Meglena Kuneva, Deputy Prime Minister for European Policies Coordination and Institutional Affairs and ECFR Board Member
Michael Roth, Minister of State for Europe at the German Federal Foreign Office
Sinan Ülgen, Chairman of the Center for Economics and Foreign Policy Studies
Mattia Toaldo, Policy fellow for ECFR's Middle East & North Africa programme
Ioannis Armakolas, Head of South-East Europe Programme, ELIAMEP
Vessela Tcherneva, Senior Director for Programmes and Head of ECFR Sofia Office
If in the peak year of the refugee crisiswe were able to speak of open borders, in 2016 we will hear more of closing borders, if in 2015 we could question the upper limits of new arrivals of refugees, in 2016 these will probably become reality. And if in the past year we were relying on existing instruments, in 2016 we are facing the fact that none of them has delivered to the desired extent, notably the reallocation principle. All this easily feeds into people’s fears and radical parties know to quickly capitalise on them. What should and could Europe do to adequately and collectively respond to the challenges? Will current divisions produce lasting problems or will the EU come out stronger?

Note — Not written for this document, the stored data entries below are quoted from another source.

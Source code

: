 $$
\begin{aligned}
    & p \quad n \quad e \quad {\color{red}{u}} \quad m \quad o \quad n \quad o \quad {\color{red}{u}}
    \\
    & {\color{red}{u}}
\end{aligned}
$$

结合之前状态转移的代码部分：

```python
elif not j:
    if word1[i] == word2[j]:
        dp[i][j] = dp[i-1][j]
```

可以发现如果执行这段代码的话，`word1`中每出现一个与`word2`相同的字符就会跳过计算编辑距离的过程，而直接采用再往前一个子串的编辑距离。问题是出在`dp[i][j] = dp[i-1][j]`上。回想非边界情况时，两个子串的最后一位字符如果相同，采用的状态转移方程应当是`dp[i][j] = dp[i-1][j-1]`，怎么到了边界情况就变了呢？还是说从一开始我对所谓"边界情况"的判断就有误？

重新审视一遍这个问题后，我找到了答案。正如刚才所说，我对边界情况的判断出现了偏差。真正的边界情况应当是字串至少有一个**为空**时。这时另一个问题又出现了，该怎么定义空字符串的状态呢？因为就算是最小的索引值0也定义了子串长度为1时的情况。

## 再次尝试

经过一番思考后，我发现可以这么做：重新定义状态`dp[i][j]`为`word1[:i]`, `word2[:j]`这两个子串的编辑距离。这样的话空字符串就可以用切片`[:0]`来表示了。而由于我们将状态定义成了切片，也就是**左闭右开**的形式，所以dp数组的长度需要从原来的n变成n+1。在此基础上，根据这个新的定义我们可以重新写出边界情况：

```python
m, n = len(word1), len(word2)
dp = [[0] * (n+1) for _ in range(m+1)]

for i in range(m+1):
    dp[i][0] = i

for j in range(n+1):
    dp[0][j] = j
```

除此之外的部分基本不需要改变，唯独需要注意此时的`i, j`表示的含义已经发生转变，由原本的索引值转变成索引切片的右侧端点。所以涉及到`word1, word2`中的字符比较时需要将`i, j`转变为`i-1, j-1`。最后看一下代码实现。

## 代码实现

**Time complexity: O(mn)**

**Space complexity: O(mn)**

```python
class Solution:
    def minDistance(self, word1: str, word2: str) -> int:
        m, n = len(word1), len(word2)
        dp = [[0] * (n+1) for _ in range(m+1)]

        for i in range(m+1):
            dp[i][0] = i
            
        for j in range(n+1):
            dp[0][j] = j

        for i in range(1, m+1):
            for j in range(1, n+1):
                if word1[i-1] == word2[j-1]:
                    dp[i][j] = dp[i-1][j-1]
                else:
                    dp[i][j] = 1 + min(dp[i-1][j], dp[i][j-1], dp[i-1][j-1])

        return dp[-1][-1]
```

In a two hours discussion we will examine both the internal and external dimensions of the refugee crisis in Europe, bringing in the perspectives of Bulgaria and Germany as Member states, but also looking closer at the root causes of the crisis and what actions, notably inactions brought us here. Because the ability to find and keep finding joint European solutions to the crisis will have a lasting impact on our abilities to act united in the future.